Outras vezes, já disse aqui, que a Constituição e o orçamento carregam a alma da democracia. Uma estabelece os limites e a divisão dos poderes do Estado, deveres e direitos dos cidadãos, as regras de convivência na sociedade. O outro, explicita como o dinheiro dos impostos pagos pela população vai ser aplicado. Estabelece a régua e o compasso para a execução das políticas públicas.
O
Orçamento embute um conflito distributivo. O contribuinte quer pagar menos. As
empresas tentam ampliar incentivos. Os servidores querem melhores salários. Os
aposentados querem aposentadorias e pensões maiores. Os prefeitos e
governadores desejam mais obras. Os setores da saúde, educação, defesa
nacional, segurança, habitação, saneamento reivindicam mais verbas. Só que a
receita é finita e o orçamento não é um saco sem fundo.
A
hiperinflação tornava o orçamento público uma peça de ficção.
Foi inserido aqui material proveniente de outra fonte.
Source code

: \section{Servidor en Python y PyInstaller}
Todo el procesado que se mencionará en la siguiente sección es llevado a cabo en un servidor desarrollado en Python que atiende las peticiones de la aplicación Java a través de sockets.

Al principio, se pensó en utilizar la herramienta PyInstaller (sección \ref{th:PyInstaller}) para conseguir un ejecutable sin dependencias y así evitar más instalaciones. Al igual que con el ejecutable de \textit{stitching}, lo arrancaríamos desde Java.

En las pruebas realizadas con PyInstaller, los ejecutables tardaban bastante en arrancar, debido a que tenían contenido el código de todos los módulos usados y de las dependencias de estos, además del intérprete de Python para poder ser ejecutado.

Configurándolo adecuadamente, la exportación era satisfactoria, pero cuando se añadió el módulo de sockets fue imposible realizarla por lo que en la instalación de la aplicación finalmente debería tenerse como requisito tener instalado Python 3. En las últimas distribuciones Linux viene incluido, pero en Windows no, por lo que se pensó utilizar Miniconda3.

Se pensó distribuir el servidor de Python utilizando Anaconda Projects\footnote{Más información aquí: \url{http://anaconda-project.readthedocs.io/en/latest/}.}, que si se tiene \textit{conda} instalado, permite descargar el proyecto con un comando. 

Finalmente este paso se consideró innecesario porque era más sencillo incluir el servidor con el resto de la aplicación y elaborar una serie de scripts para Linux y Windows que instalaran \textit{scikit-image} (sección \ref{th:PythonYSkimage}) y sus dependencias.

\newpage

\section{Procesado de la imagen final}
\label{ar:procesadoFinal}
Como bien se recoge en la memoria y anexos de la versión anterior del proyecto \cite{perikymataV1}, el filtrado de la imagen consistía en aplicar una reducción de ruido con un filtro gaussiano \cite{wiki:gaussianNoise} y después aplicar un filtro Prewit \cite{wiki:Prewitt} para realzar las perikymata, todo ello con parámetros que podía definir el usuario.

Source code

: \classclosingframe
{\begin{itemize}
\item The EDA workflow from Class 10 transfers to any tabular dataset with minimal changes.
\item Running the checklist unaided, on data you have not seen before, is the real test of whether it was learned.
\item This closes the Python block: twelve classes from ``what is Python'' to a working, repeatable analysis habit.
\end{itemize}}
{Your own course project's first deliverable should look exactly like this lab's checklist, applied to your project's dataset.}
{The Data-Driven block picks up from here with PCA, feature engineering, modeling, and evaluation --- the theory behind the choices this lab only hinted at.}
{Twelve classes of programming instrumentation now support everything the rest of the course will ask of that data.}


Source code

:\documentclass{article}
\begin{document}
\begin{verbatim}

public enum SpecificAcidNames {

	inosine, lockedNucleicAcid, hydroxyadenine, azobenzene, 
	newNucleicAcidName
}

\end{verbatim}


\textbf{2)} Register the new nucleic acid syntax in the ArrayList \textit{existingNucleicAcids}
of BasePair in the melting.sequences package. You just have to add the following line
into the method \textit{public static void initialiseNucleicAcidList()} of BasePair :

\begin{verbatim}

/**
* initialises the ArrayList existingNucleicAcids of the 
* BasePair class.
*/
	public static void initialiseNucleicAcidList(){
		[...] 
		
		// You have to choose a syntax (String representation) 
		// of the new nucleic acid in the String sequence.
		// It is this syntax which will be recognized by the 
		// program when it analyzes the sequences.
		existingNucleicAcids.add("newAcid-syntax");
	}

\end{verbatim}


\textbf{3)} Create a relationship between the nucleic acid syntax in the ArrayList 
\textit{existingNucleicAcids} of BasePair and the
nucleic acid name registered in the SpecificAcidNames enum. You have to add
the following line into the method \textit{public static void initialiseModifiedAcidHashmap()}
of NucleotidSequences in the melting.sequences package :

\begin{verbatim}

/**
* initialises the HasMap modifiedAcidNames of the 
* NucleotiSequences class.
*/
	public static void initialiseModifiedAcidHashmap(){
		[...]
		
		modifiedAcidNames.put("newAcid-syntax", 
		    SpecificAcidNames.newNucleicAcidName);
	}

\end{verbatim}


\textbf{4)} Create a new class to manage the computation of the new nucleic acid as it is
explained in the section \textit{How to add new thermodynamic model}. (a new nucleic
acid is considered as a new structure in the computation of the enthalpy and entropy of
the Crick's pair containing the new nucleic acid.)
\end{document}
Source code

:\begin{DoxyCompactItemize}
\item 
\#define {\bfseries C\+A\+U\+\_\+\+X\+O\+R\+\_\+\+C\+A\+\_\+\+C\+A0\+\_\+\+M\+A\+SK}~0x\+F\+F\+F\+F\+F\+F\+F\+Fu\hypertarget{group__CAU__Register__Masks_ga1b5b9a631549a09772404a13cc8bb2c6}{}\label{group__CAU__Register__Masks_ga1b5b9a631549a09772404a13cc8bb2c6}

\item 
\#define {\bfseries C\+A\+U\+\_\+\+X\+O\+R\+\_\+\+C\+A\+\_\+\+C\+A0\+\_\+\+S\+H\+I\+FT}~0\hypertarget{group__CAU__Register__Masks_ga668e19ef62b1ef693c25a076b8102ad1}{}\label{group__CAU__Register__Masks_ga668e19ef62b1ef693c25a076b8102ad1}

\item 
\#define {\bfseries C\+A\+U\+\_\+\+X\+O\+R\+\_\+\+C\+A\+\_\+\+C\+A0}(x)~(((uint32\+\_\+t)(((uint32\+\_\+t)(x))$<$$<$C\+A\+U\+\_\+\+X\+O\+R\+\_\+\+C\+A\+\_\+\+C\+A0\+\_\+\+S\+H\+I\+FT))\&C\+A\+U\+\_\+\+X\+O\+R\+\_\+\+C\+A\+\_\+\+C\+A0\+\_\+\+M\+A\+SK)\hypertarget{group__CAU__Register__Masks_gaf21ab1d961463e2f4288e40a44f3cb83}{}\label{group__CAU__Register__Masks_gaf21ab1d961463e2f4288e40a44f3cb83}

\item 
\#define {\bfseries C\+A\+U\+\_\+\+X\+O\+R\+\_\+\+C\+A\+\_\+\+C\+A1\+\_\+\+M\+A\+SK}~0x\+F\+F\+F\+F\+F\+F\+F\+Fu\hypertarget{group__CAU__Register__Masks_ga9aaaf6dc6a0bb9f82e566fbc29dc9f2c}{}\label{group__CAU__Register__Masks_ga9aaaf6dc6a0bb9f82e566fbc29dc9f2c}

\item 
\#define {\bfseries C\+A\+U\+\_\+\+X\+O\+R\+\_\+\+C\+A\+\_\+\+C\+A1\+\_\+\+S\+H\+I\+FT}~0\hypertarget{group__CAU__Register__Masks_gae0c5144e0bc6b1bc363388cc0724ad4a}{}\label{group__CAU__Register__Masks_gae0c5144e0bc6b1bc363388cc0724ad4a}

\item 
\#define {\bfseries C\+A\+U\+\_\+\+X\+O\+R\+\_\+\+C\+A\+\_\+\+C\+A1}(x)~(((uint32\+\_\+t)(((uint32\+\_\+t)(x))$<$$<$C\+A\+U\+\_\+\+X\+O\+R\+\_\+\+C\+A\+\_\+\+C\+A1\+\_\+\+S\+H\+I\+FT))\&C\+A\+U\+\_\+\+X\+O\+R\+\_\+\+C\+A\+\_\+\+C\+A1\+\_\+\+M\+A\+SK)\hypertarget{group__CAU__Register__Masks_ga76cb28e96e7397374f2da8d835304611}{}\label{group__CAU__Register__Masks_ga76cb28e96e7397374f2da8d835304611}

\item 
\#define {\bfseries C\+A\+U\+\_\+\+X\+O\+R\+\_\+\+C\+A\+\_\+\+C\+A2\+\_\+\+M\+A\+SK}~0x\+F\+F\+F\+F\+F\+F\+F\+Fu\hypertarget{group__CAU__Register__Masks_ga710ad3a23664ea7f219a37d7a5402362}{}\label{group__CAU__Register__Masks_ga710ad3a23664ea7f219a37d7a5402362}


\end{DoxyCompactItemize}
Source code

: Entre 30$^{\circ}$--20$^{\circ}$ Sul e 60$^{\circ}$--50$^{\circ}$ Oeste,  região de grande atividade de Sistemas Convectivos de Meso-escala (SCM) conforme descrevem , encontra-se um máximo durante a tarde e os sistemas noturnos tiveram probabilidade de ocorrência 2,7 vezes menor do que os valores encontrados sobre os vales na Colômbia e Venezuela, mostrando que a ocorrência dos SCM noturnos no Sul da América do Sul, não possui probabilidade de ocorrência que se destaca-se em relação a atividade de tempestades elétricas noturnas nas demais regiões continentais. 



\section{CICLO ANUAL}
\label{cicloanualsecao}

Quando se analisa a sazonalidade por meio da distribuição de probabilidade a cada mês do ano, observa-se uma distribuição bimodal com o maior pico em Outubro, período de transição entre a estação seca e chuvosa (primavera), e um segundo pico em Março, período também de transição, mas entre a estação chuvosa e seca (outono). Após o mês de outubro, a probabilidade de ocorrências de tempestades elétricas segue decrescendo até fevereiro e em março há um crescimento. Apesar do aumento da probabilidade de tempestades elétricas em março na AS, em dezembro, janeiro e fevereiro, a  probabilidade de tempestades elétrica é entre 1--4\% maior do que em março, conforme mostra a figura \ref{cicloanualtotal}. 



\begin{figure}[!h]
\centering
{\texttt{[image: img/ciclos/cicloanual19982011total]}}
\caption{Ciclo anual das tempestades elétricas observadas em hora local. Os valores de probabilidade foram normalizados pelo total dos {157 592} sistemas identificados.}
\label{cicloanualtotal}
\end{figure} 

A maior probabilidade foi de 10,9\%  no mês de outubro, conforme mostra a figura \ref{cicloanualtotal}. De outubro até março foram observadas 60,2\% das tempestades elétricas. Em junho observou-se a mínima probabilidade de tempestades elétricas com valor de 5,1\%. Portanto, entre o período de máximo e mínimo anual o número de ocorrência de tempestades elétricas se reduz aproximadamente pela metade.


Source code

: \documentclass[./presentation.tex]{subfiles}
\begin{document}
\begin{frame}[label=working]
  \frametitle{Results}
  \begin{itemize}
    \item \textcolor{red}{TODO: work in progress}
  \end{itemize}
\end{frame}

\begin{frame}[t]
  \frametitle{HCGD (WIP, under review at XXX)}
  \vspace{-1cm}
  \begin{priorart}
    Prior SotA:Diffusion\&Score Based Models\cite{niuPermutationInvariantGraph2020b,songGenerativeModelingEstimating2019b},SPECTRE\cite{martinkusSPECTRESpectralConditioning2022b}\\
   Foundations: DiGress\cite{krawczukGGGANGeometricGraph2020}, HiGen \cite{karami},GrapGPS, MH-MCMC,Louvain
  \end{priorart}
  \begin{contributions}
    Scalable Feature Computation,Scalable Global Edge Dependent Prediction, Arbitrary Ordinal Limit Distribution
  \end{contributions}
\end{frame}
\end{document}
A estabilização
da economia pelo Plano Real trouxe a possibilidade de um orçamento transparente
e confiável, recuperando seu papel de peça de planejamento das ações
governamentais. Só que a evolução do Estado brasileiro e de nosso sistema
previdenciário elevaram as despesas com funcionalismo e previdência ao patamar
de 80% dos gastos primários. Somadas as despesas obrigatórias com o custeio da
máquina pública, as vinculações constitucionais, as despesas tributárias, sobra
muito pouco ou quase nada para investimentos sociais e em infraestrutura, num
país em que metade da população não tem esgoto, a estrutura de transportes é
ineficiente e as desigualdades sociais são enormes.
O
Orçamento Geral da União de 2021 foi votado só agora no final de março. A
margem de manobra era mínima. Mas o resultado é preocupante. Não adianta
maquiar os números, superestimando receitas ou subestimando despesas. A receita
prevista no OGU/2021 está com uma estimativa correta. Mas o problema está do
lado das despesas. Como disse o economista Felipe Salto, diretor da Instituição
Fiscal Independente, criada pelo Senado Federal: “redução de despesas
obrigatórias a níveis pouco razoáveis, tecnicamente, traz riscos à
transparência nas contas públicas e à gestão fiscal”.
O
orçamento votado subestima gastos obrigatórios com previdência social, abono
salarial, desoneração da folha, Fundo Nacional de Desenvolvimento da Ciência e
Tecnologia e transfere estas verbas para investimentos. Tudo indica que há um
rombo escondido debaixo do tapete de 48 bilhões de reais. O relator do
OGU/2021, Senador Márcio Bittar (MDB/AC), que é meu amigo e posso assegurar um
parlamentar sério e movido pelo interesse público, afirma que tudo foi feito a
quatro mãos com a equipe econômica.
Haverá
veto? Vamos desrespeitar o teto de gastos? Teremos a paralisia do governo?
Vamos reeditar a contabilidade criativa e as pedaladas fiscais que levaram ao
impeachment de Dilma Rousseff? Reviveremos a irresponsabilidade fiscal?
Muitas
perguntas para um país que já tem o horizonte povoado de dúvidas e ameaças.